May 12, 2014 | 12:27 pm
Laura Wisland
Former Contributor

Tech companies may be savvy innovators, but the electricity they need to power their businesses can also make them energy hogs. The giant data centers that store all of our e-mails, process our search requests, and stream our favorite movies rely on whopping amounts of electricity — often generated by coal and natural gas. Cloud computing may be making our lives easier and more entertaining, but it’s taking a toll on the planet.

According to a recent Greenpeace report, all of those computer servers that allow us to instantly post our latest photos, listen to music, and access vast quantities of data on the Internet account for 2 percent of all worldwide carbon emissions. Greenpeace says that if you add up all of the electricity used by data centers and the networks connecting our web devices, the IT industry trails only five major countries in energy use. With the electricity demand of Internet companies expected to soar in the coming years as millions of people get online and share more content, the climate impact of the tech boom is becoming harder to ignore.

California tech titans leading the charge on clean energy

The good news is that some of the Silicon Valley’s biggest tech companies are working to reduce their carbon footprint. Companies that rely heavily on cloud computing —Apple, Facebook, Google, and Salesforce — have set goals to power impressive amounts of their data centers with renewable energy. Information provided on these companies’ websites boasts about their progress toward sustainability, at least partly in response to criticism by Greenpeace and others in recent years for depending on carbon-intensive energy sources. But it may also make good business sense as renewable energy costs continue to drop.

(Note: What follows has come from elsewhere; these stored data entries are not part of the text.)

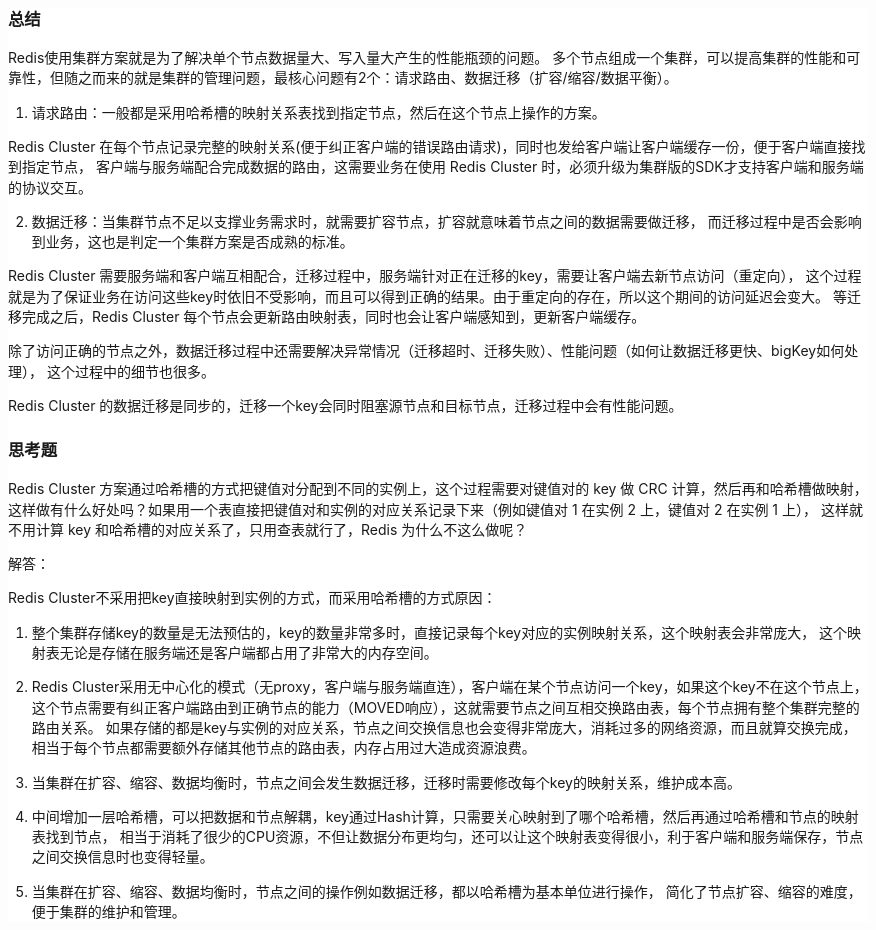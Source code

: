 ### 总结

Redis使用集群方案就是为了解决单个节点数据量大、写入量大产生的性能瓶颈的问题。
多个节点组成一个集群，可以提高集群的性能和可靠性，但随之而来的就是集群的管理问题，最核心问题有2个：请求路由、数据迁移（扩容/缩容/数据平衡）。

1. 请求路由：一般都是采用哈希槽的映射关系表找到指定节点，然后在这个节点上操作的方案。

Redis Cluster 在每个节点记录完整的映射关系(便于纠正客户端的错误路由请求)，同时也发给客户端让客户端缓存一份，便于客户端直接找到指定节点，
客户端与服务端配合完成数据的路由，这需要业务在使用 Redis Cluster 时，必须升级为集群版的SDK才支持客户端和服务端的协议交互。

2. 数据迁移：当集群节点不足以支撑业务需求时，就需要扩容节点，扩容就意味着节点之间的数据需要做迁移，
而迁移过程中是否会影响到业务，这也是判定一个集群方案是否成熟的标准。

Redis Cluster 需要服务端和客户端互相配合，迁移过程中，服务端针对正在迁移的key，需要让客户端去新节点访问（重定向），
这个过程就是为了保证业务在访问这些key时依旧不受影响，而且可以得到正确的结果。由于重定向的存在，所以这个期间的访问延迟会变大。
等迁移完成之后，Redis Cluster 每个节点会更新路由映射表，同时也会让客户端感知到，更新客户端缓存。

除了访问正确的节点之外，数据迁移过程中还需要解决异常情况（迁移超时、迁移失败）、性能问题（如何让数据迁移更快、bigKey如何处理），
这个过程中的细节也很多。

Redis Cluster 的数据迁移是同步的，迁移一个key会同时阻塞源节点和目标节点，迁移过程中会有性能问题。

### 思考题

Redis Cluster 方案通过哈希槽的方式把键值对分配到不同的实例上，这个过程需要对键值对的 key 做 CRC 计算，然后再和哈希槽做映射，
这样做有什么好处吗？如果用一个表直接把键值对和实例的对应关系记录下来（例如键值对 1 在实例 2 上，键值对 2 在实例 1 上），
这样就不用计算 key 和哈希槽的对应关系了，只用查表就行了，Redis 为什么不这么做呢？

解答：

Redis Cluster不采用把key直接映射到实例的方式，而采用哈希槽的方式原因：

1. 整个集群存储key的数量是无法预估的，key的数量非常多时，直接记录每个key对应的实例映射关系，这个映射表会非常庞大，
这个映射表无论是存储在服务端还是客户端都占用了非常大的内存空间。

2. Redis Cluster采用无中心化的模式（无proxy，客户端与服务端直连），客户端在某个节点访问一个key，如果这个key不在这个节点上，
这个节点需要有纠正客户端路由到正确节点的能力（MOVED响应），这就需要节点之间互相交换路由表，每个节点拥有整个集群完整的路由关系。
如果存储的都是key与实例的对应关系，节点之间交换信息也会变得非常庞大，消耗过多的网络资源，而且就算交换完成，
相当于每个节点都需要额外存储其他节点的路由表，内存占用过大造成资源浪费。

3. 当集群在扩容、缩容、数据均衡时，节点之间会发生数据迁移，迁移时需要修改每个key的映射关系，维护成本高。

4. 中间增加一层哈希槽，可以把数据和节点解耦，key通过Hash计算，只需要关心映射到了哪个哈希槽，然后再通过哈希槽和节点的映射表找到节点，
相当于消耗了很少的CPU资源，不但让数据分布更均匀，还可以让这个映射表变得很小，利于客户端和服务端保存，节点之间交换信息时也变得轻量。

5. 当集群在扩容、缩容、数据均衡时，节点之间的操作例如数据迁移，都以哈希槽为基本单位进行操作，
简化了节点扩容、缩容的难度，便于集群的维护和管理。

Apple commits to power 100% of its stores, offices, and data centers with renewable energy

Already, the company says all four of its data centers — located in North Carolina, Oregon, Nevada and California — rely entirely on clean energy sources, including biogas, wind, solar, and hydropower. Clean energy powers nearly all of Apple’s offices around the world and will supply all of the electricity needs at its new 2.8-million-square-foot headquarters in Cupertino when it’s completed in 2016, according to the company.

Apple's solar farm in North Carolina. Source: Apple

Apple’s solar farm in North Carolina. Source: Apple

Tech demand pushing utilities to add more renewable energy to the grid

Facebook is getting friendlier with clean energy, striving to power a quarter of the energy used by its global data centers with renewables by 2015. The social networking powerhouse says its decision to locate its new data center in Iowa was based on an opportunity to develop a new wind project in the state. When it opens in 2015, the data center will depend entirely on wind power supplied by a nearby wind farm operated by MidAmerican Energy. To meet the electricity demands of Facebook, the utility made the single largest purchase of wind turbines in the world and shelved plans to build a new nuclear facility. Facebook noted in a blog post that the project will add up to 138 MW of new wind capacity to the grid in Iowa – “more than what our data center is likely to require for the foreseeable future.” That means many more people will have access to wind power than would have if Facebook had not decided to locate its data center there.

Google — using and investing in renewable energy

The search giant says it is using renewable energy to power more than 34 percent of its operations. Among the tech giants, it pioneered the practice of buying renewable energy through large-scale power purchasing agreements (PPAs) with utilities and wind farms near their data centers in Oklahoma, Iowa, Texas, and Sweden. So far, Google says it signed seven contracts for 1040 MW of wind energy — enough to power over 320,000 U.S. households. Also, Google says its decision to install huge solar panels on its Mountain View campus was the largest corporate installation of its kind and now generates 1.9 MW, enough electricity to power 30 percent of the peak load of its headquarters.

Google is also a big investor in clean energy, having committed more than $1 billion to wind and solar projects with a capacity of more than 2 GW. Those investments will likely generate profits for Google since they will generate over 5 billion kWh annually — equivalent to that consumed by approximately 500,000 homes.

A good environmental and economic choice

Using and investing in renewables not only makes these companies leaders in tackling climate change, but could help boost their bottom lines. By turning away from the uncertainty of fossil-fuel-powered energy, tech companies are helping to pave the way for a more sustainable and profitable future in a world increasingly dominated by technology.